**Work to complete:**
Among the lines below, output only those between the line holding "Application Structure" and the line holding "python -u gen_metpairs.py", inclusive, exactly as written and with no pictures.

**Input for this task:**
══════════

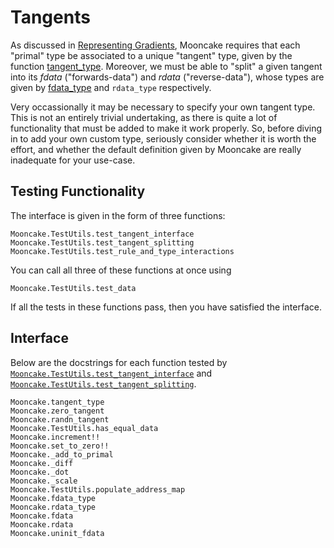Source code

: # Tangents

As discussed in [Representing Gradients](@ref), Mooncake requires that each "primal" type be associated to a unique "tangent" type, given by the function [tangent_type](@ref).
Moreover, we must be able to "split" a given tangent into its _fdata_ ("forwards-data") and _rdata_ ("reverse-data"), whose types are given by [fdata_type](@ref) and `rdata_type` respectively.

Very occassionally it may be necessary to specify your own tangent type.
This is not an entirely trivial undertaking, as there is quite a lot of functionality that must be added to make it work properly.
So, before diving in to add your own custom type, seriously consider whether it is worth the effort, and whether the default definition given by Mooncake are really inadequate for your use-case.

## Testing Functionality

The interface is given in the form of three functions:
```@docs
Mooncake.TestUtils.test_tangent_interface
Mooncake.TestUtils.test_tangent_splitting
Mooncake.TestUtils.test_rule_and_type_interactions
```

You can call all three of these functions at once using
```@docs
Mooncake.TestUtils.test_data
```

If all the tests in these functions pass, then you have satisfied the interface.

## Interface

Below are the docstrings for each function tested by [`Mooncake.TestUtils.test_tangent_interface`](@ref) and [`Mooncake.TestUtils.test_tangent_splitting`](@ref).

```@docs
Mooncake.tangent_type
Mooncake.zero_tangent
Mooncake.randn_tangent
Mooncake.TestUtils.has_equal_data
Mooncake.increment!!
Mooncake.set_to_zero!!
Mooncake._add_to_primal
Mooncake._diff
Mooncake._dot
Mooncake._scale
Mooncake.TestUtils.populate_address_map
Mooncake.fdata_type
Mooncake.rdata_type
Mooncake.fdata
Mooncake.rdata
Mooncake.uninit_fdata
```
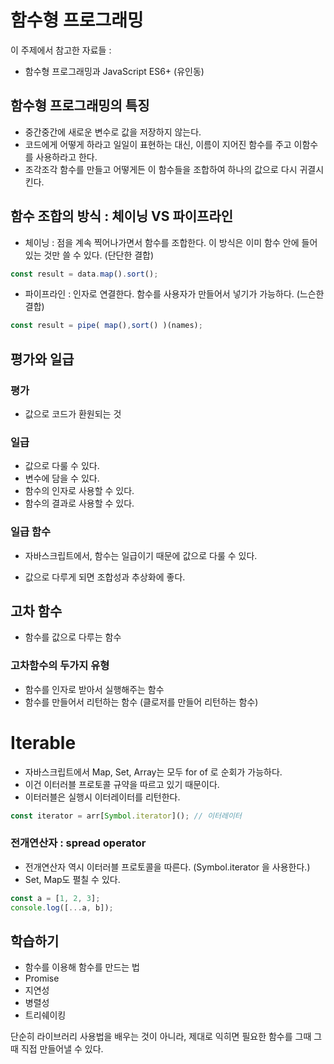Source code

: # 함수형 프로그래밍

이 주제에서 참고한 자료들 : 

- 함수형 프로그래밍과 JavaScript ES6+ (유인동)

  

## 함수형 프로그래밍의 특징

- 중간중간에 새로운 변수로 값을 저장하지 않는다.
- 코드에게 어떻게 하라고 일일이 표현하는 대신, 이름이 지어진 함수를 주고 이함수를 사용하라고 한다. 
- 조각조각 함수를 만들고 어떻게든 이 함수들을 조합하여 하나의 값으로 다시 귀결시킨다.



## 함수 조합의 방식 : 체이닝 VS 파이프라인

- 체이닝 :  점을 계속 찍어나가면서 함수를 조합한다. 이 방식은 이미 함수 안에 들어있는 것만 쓸 수 있다. (단단한 결합)

```javascript
const result = data.map().sort();
```

- 파이프라인 :  인자로 연결한다. 함수를 사용자가 만들어서 넣기가 가능하다. (느슨한 결합)

```javascript
const result = pipe( map(),sort() )(names);
```





## 평가와 일급

### 평가

- 값으로 코드가 환원되는 것



### 일급

- 값으로 다룰 수 있다.
- 변수에 담을 수 있다.
- 함수의 인자로 사용할 수 있다.
- 함수의 결과로 사용할 수 있다.



### 일급 함수

- 자바스크립트에서, 함수는 일급이기 때문에 값으로 다룰 수 있다. 

- 값으로 다루게 되면 조합성과 추상화에 좋다.



## 고차 함수

- 함수를 값으로 다루는 함수



### 고차함수의 두가지 유형

- 함수를 인자로 받아서 실행해주는 함수
- 함수를 만들어서 리턴하는 함수 (클로저를 만들어 리턴하는 함수)





# Iterable

- 자바스크립트에서 Map, Set, Array는 모두 for of 로 순회가 가능하다. 
- 이건 이터러블 프로토콜 규약을 따르고 있기 때문이다.
- 이터러블은 실행시 이터레이터를 리턴한다. 

```javascript
const iterator = arr[Symbol.iterator](); // 이터레이터 
```



### 전개연산자 : spread operator

- 전개연산자 역시 이터러블 프로토콜을 따른다. (Symbol.iterator 을 사용한다.)
- Set, Map도 펼칠 수 있다.

```javascript
const a = [1, 2, 3];
console.log([...a, b]);
```



## 학습하기

- 함수를 이용해 함수를 만드는 법
- Promise
- 지연성
- 병렬성
- 트리쉐이킹

단순히 라이브러리 사용법을 배우는 것이 아니라, 제대로 익히면 필요한 함수를 그때 그때 직접 만들어낼 수 있다.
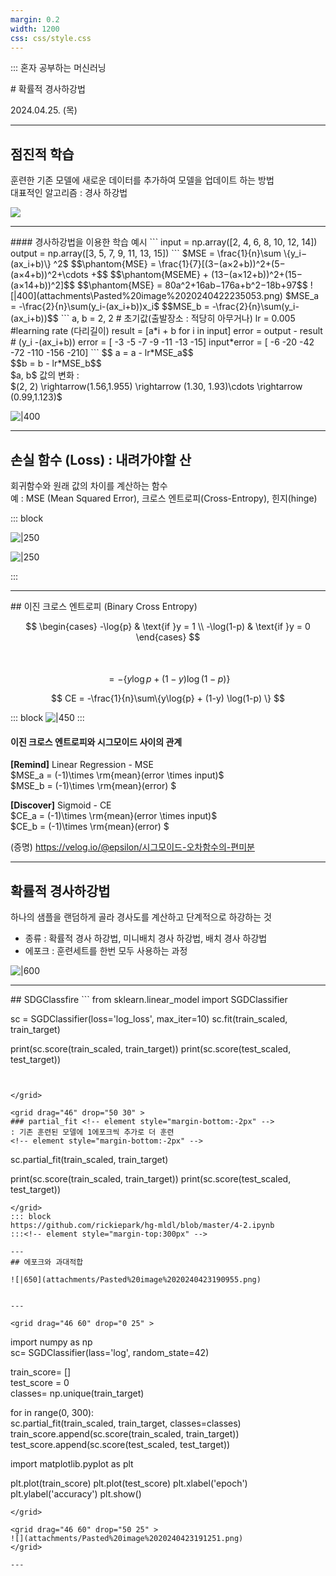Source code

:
 ```yaml
---
margin: 0.2
width: 1200
css: css/style.css
---
```

:::    혼자 공부하는 머신러닝

<grid drag="100 50" drop="0 20">
# 확률적 경사하강법
</grid>
<grid drag="20 5" drop="45 70" >

2024.04.25. (목)

</grid>

---

## 점진적 학습 <!-- element style="align-self:center" -->

훈련한 기존 모델에 새로운 데이터를 추가하여 모델을 업데이트 하는 방법<br>대표적인 알고리즘 : 경사 하강법 <!-- element style="align-self:center" -->

![](https://velog.velcdn.com/images%2Fsset2323%2Fpost%2Fe7b4fe6c-1395-4ea8-88e0-3e7e598e5519%2Fimage.png)

---

<grid drag="50" drop="0 0">
#### 경사하강법을 이용한 학습 예시
```
input = np.array([2, 4, 6, 8, 10, 12, 14])
output = np.array([3, 5, 7, 9, 11, 13, 15])
```
$MSE = \frac{1}{n}\sum \{y_i​−(ax_i​+b)\} ^2$
$$\phantom{MSE} =  \frac{1}{7}[(3−(a×2+b))^2+(5−(a×4+b))^2+\cdots +$$
$$\phantom{MSEME} + (13−(a×12+b))^2+(15−(a×14+b))^2]$$
$$\phantom{MSE} = 80a^2+16ab−176a+b^2−18b+97$$
<!-- element align="left"  -->
![|400](attachments\Pasted%20image%2020240422235053.png)
</grid>

<grid drag = "50 10" drop="55 ">
$MSE_a  = -\frac{2}{n}\sum(y_i-(ax_i+b))x_i$
$$MSE_b = -\frac{2}{n}\sum(y_i-(ax_i+b))$$
```
a, b = 2, 2 # 초기값(출발장소 : 적당히 아무거나)
lr = 0.005 #learning rate (다리길이)
result = [a*i + b for i in input]
error = output - result # (y_i -(ax_i+b))
error = [ -3 -5 -7 -9 -11 -13 -15]
input*error =  [ -6 -20 -42 -72 -110 -156 -210] 
```
$$ a = a - lr*MSE_a$$ <br>
$$b  = b - lr*MSE_b$$
<br>
$a, b$ 값의 변화 : <br>
$(2, 2) \rightarrow(1.56,1.955) \rightarrow (1.30, 1.93)\cdots \rightarrow (0.99,1.123)$


![|400](attachments/Pasted%20image%2020240423000532.png)

</grid>

---
## 손실 함수 (Loss) : 내려가야할 산
회귀함수와 원래 값의 차이를 계산하는 함수 <br>예 : MSE (Mean Squared Error), 크로스 엔트로피(Cross-Entropy), 힌지(hinge) 

::: block
<split even gap="5">

![|250](attachments/Pasted%20image%2020240423010546.png)

![|250](attachments/Pasted%20image%2020240423010325.png)

</split>
:::

---

<grid drag="100 100" drop="5 -40">
## 이진 크로스 엔트로피 (Binary Cross Entropy)
</grid>

<grid darg="40 70" drop="10 10">

$$ \begin{cases} -\log{p} & \text{if }y = 1 \\ -\log(1-p) & \text{if }y = 0 \end{cases} $$<br><br>
$$= -\{y\log{p} + (1-y) \log(1-p) \} $$

$$ CE  = -\frac{1}{n}\sum\{y\log{p} + (1-y) \log(1-p) \} $$

::: block
![|450](attachments/Pasted%20image%2020240423020546.png)
::: <!-- element style="align-self:start" -->

</drag>

<grid drag="80 70" drop="90 10" >

#### 이진 크로스 엔트로피와 시그모이드 사이의 관계

**[Remind]** Linear Regression - MSE
<br>$MSE_a = (-1)\times \rm{mean}(error \times input)$
<br>$MSE_b = (-1)\times \rm{mean}(error) $

**[Discover]** Sigmoid - CE
<br>$CE_a = (-1)\times \rm{mean}(error \times input)$
<br>$CE_b = (-1)\times \rm{mean}(error) $

(증명) https://velog.io/@epsilon/시그모이드-오차함수의-편미분
</grid>

---
## 확률적 경사하강법
하나의 샘플을 랜덤하게 골라 경사도를 계산하고 단계적으로 하강하는 것
* 종류 : 확률적 경사 하강법, 미니배치 경사 하강법, 배치 경사 하강법
* 에포크 : 훈련세트를 한번 모두 사용하는 과정

![|600](attachments/Pasted%20image%2020240423020016.png)

---



<grid drag="100 20" drop="0 20">
## SDGClassfire
</grid>

<grid drag="46" drop="0 35" >
```
  from sklearn.linear_model import SGDClassifier

sc = SGDClassifier(loss='log_loss', max_iter=10)
sc.fit(train_scaled, train_target)

print(sc.score(train_scaled, train_target))
print(sc.score(test_scaled, test_target))
```


</grid>

<grid drag="46" drop="50 30" >
### partial_fit <!-- element style="margin-bottom:-2px" -->
: 기존 훈련된 모델에 1에포크씩 추가로 더 훈련
<!-- element style="margin-bottom:-2px" -->
```
sc.partial_fit(train_scaled, train_target)

print(sc.score(train_scaled, train_target))
print(sc.score(test_scaled, test_target))
```
</grid>
::: block
https://github.com/rickiepark/hg-mldl/blob/master/4-2.ipynb
:::<!-- element style="margin-top:300px" -->

---
## 에포크와 과대적합

![|650](attachments/Pasted%20image%2020240423190955.png)


---

<grid drag="46 60" drop="0 25" >

```
import numpy as np  
sc= SGDClassifier(lass='log', random_state=42)

train_score= []  
test_score = 0  
classes= np.unique(train_target)

for in range(0, 300):  
sc.partial_fit(train_scaled, train_target, classes=classes) train_score.append(sc.score(train_scaled, train_target)) test_score.append(sc.score(test_scaled, test_target))

import matplotlib.pyplot as plt

plt.plot(train_score) 
plt.plot(test_score) 
plt.xlabel('epoch') 
plt.ylabel('accuracy') 
plt.show()
```
</grid>

<grid drag="46 60" drop="50 25" >
![](attachments/Pasted%20image%2020240423191251.png)
</grid>

---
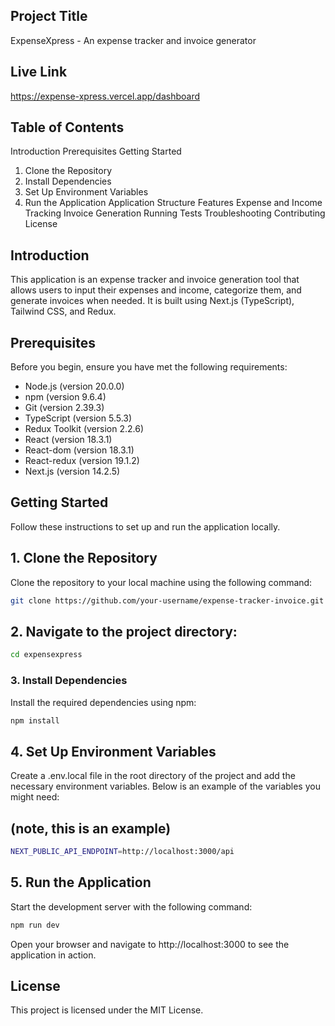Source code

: ## Project Title
ExpenseXpress - An expense tracker and invoice generator

## Live Link
https://expense-xpress.vercel.app/dashboard

## Table of Contents
Introduction
Prerequisites
Getting Started
1. Clone the Repository
2. Install Dependencies
3. Set Up Environment Variables
4. Run the Application
Application Structure
Features
Expense and Income Tracking
Invoice Generation
Running Tests
Troubleshooting
Contributing
License

## Introduction
This application is an expense tracker and invoice generation tool that allows users to input their expenses and income, categorize them, and generate invoices when needed. It is built using Next.js (TypeScript), Tailwind CSS, and Redux.

## Prerequisites
Before you begin, ensure you have met the following requirements:

* Node.js (version 20.0.0)
* npm (version 9.6.4)
* Git (version 2.39.3)
* TypeScript (version 5.5.3)
* Redux Toolkit (version 2.2.6)
* React (version 18.3.1)
* React-dom (version 18.3.1)
* React-redux (version 19.1.2)
* Next.js (version 14.2.5)

## Getting Started
Follow these instructions to set up and run the application locally.

## 1. Clone the Repository
Clone the repository to your local machine using the following command:

```bash
git clone https://github.com/your-username/expense-tracker-invoice.git
```

## 2. Navigate to the project directory:

```bash
cd expensexpress
```

### 3. Install Dependencies
Install the required dependencies using npm:

```bash
npm install
```

## 4. Set Up Environment Variables
Create a .env.local file in the root directory of the project and add the necessary environment variables. Below is an example of the variables you might need:

## (note, this is an example)
```bash
NEXT_PUBLIC_API_ENDPOINT=http://localhost:3000/api
```

## 5. Run the Application
Start the development server with the following command:

```bash
npm run dev
```

Open your browser and navigate to http://localhost:3000 to see the application in action.

## License
This project is licensed under the MIT License. 

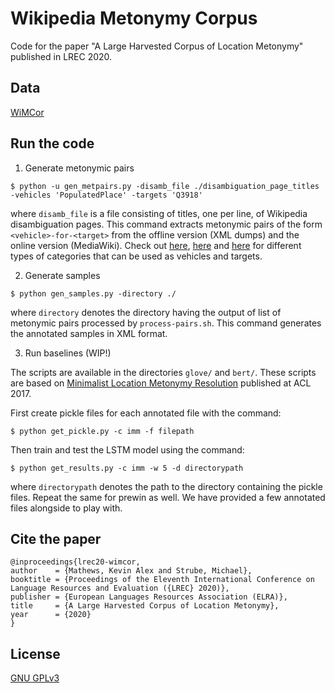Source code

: # Wikipedia Metonymy Corpus

Code for the paper "A Large Harvested Corpus of Location Metonymy" published in LREC 2020.

## Data

[WiMCor](https://kevinalexmathews.github.io/software/)

## Run the code

1. Generate metonymic pairs

```$ python -u gen_metpairs.py -disamb_file ./disambiguation_page_titles -vehicles 'PopulatedPlace' -targets 'Q3918'```

where `disamb_file` is a file consisting of titles, one per line, of Wikipedia disambiguation pages.
This command extracts metonymic pairs of the form `<vehicle>-for-<target>` from the offline version (XML dumps) and the online version (MediaWiki). 
Check out 
[here](https://wiki.dbpedia.org/services-resources/datasets/dbpedia-datasets#h434-6),
[here](http://dbpedia.org/sparql?default-graph-uri=http%3A%2F%2Fdbpedia.org&query=SELECT+DISTINCT+%3Fcategory%0D%0AWHERE+%7B%3Farticle+rdf%3Atype+%3Fcategory+.%7D%0D%0ALIMIT+1000000&format=text%2Fhtml&CXML_redir_for_subjs=121&CXML_redir_for_hrefs=&timeout=30000&debug=on&run=+Run+Query+)
and 
[here](https://www.wikidata.org/wiki/Wikidata:Item_classification) for different types of categories that can be used as vehicles and targets.

2. Generate samples

```$ python gen_samples.py -directory ./```

where `directory` denotes the directory having the output of list of metonymic pairs processed by `process-pairs.sh`.
This command generates the annotated samples in XML format.

3. Run baselines (WIP!)

The scripts are available in the directories `glove/` and `bert/`.
These scripts are based on [Minimalist Location Metonymy Resolution](https://github.com/milangritta/Minimalist-Location-Metonymy-Resolution)  published at ACL 2017.

First create pickle files for each annotated file with the command:

```$ python get_pickle.py -c imm -f filepath```

Then train and test the LSTM model using the command:

```$ python get_results.py -c imm -w 5 -d directorypath```

where `directorypath` denotes the path to the directory containing the pickle files. Repeat the same for prewin as well. We have provided a few annotated files alongside to play with.

## Cite the paper

```
@inproceedings{lrec20-wimcor,
author    = {Mathews, Kevin Alex and Strube, Michael},
booktitle = {Proceedings of the Eleventh International Conference on Language Resources and Evaluation ({LREC} 2020)},
publisher = {European Languages Resources Association (ELRA)},
title     = {A Large Harvested Corpus of Location Metonymy},
year      = {2020}
}
```

## License

[GNU GPLv3](LICENSE)
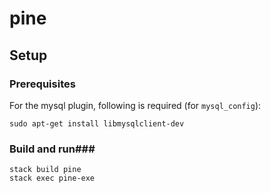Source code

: # pine

## Setup

### Prerequisites

For the mysql plugin, following is required (for `mysql_config`):
```
sudo apt-get install libmysqlclient-dev
```

### Build and run###

```
stack build pine
stack exec pine-exe
```



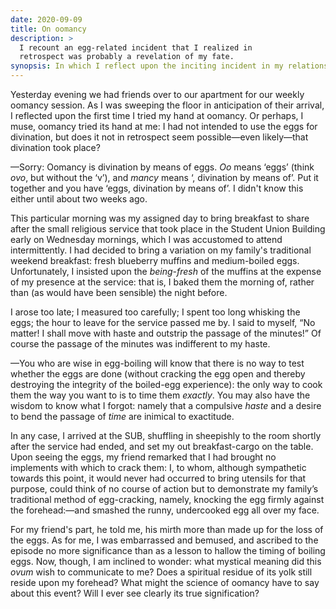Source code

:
 ```yaml
---
date: 2020-09-09
title: On oomancy
description: >
  I recount an egg-related incident that I realized in
  retrospect was probably a revelation of my fate.
synopsis: In which I reflect upon the inciting incident in my relationship with oomancy.
---
```


Yesterday evening we had friends over to our apartment for our weekly
oomancy session. As I was sweeping the floor in anticipation of their
arrival, I reflected upon the first time I tried my hand at oomancy.<!-- FOLD --> Or perhaps, I muse, oomancy tried its hand at me:
I had not intended to use the eggs for divination, but does it not in
retrospect seem possible—even likely—that divination took place?

—Sorry: Oomancy is divination by means of eggs. _Oo_ means ‘eggs’
(think _ovo_,  but without the ‘v’), and _mancy_ means ‘, divination by
means of’. Put it together and you have ‘eggs, divination by means of’.
I didn't know this either until about two weeks ago.

This particular morning was my assigned day to bring breakfast to share
after the small religious service that took place in the Student Union
Building early on Wednesday mornings, which I was accustomed to attend
intermittently. I had decided to bring a variation on my family's
traditional weekend breakfast: fresh blueberry muffins and medium-boiled
eggs. Unfortunately, I insisted upon the _being-fresh_ of the muffins at
the expense of my presence at the service: that is, I baked them the
morning of, rather than (as would have been sensible) the night before.

I arose too late; I measured too carefully; I spent too long whisking
the eggs; the hour to leave for the service passed me by. I said to
myself, “No matter! I shall move with haste and outstrip the passage of
the minutes!” Of course the passage of the minutes was indifferent to my
haste.

—You who are wise in egg-boiling will know that there
is no way to test whether the eggs are done (without cracking the egg open
and thereby destroying the integrity of the boiled-egg experience): the
only way to cook them the way you want to is to time them *exactly*. You may
also have the wisdom to know what I forgot: namely that a compulsive *haste*
and a desire to bend the passage of *time* are inimical to exactitude.

In any case, I arrived at the SUB, shuffling in sheepishly to the room
shortly after the service had ended, and set my out breakfast-cargo on
the table. Upon seeing the eggs, my friend remarked that I had brought
no implements with which to crack them: I, to whom, although sympathetic
towards this point, it would never had occurred to bring utensils for
that purpose, could think of no course of action but to demonstrate my
family’s traditional method of egg-cracking, namely, knocking the egg
firmly against the forehead:—and smashed the runny, undercooked egg all
over my face.

For my friend's part, he told me, his mirth more than made up
for the loss of the eggs. As for me, I was embarrassed and bemused, and
ascribed to the episode no more significance than as a lesson to hallow
the timing of boiling eggs.
Now, though, I am inclined to wonder:
what mystical meaning did this *ovum* wish to communicate to me? Does a
spiritual residue of its yolk still reside upon my forehead? What might
the science of oomancy have to say about this event? Will I ever see
clearly its true signification?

══════════

**Output below:**
Application Structure
Features
Expense and Income Tracking
Invoice Generation
Running Tests
Troubleshooting
Contributing
License

## Introduction
This application is an expense tracker and invoice generation tool that allows users to input their expenses and income, categorize them, and generate invoices when needed. It is built using Next.js (TypeScript), Tailwind CSS, and Redux.

## Prerequisites
Before you begin, ensure you have met the following requirements:

* Node.js (version 20.0.0)
* npm (version 9.6.4)
* Git (version 2.39.3)
* TypeScript (version 5.5.3)
* Redux Toolkit (version 2.2.6)
* React (version 18.3.1)
* React-dom (version 18.3.1)
* React-redux (version 19.1.2)
* Next.js (version 14.2.5)

## Getting Started
Follow these instructions to set up and run the application locally.

## 1. Clone the Repository
Clone the repository to your local machine using the following command:

```bash
git clone https://github.com/your-username/expense-tracker-invoice.git
```

## 2. Navigate to the project directory:

```bash
cd expensexpress
```

### 3. Install Dependencies
Install the required dependencies using npm:

```bash
npm install
```

## 4. Set Up Environment Variables
Create a .env.local file in the root directory of the project and add the necessary environment variables. Below is an example of the variables you might need:

## (note, this is an example)
```bash
NEXT_PUBLIC_API_ENDPOINT=http://localhost:3000/api
```

## 5. Run the Application
Start the development server with the following command:

```bash
npm run dev
```

Open your browser and navigate to http://localhost:3000 to see the application in action.

## License
This project is licensed under the MIT License. 

Source code

: # Wikipedia Metonymy Corpus

Code for the paper "A Large Harvested Corpus of Location Metonymy" published in LREC 2020.

## Data

[WiMCor](https://kevinalexmathews.github.io/software/)

## Run the code

1. Generate metonymic pairs

```$ python -u gen_metpairs.py -disamb_file ./disambiguation_page_titles -vehicles 'PopulatedPlace' -targets 'Q3918'```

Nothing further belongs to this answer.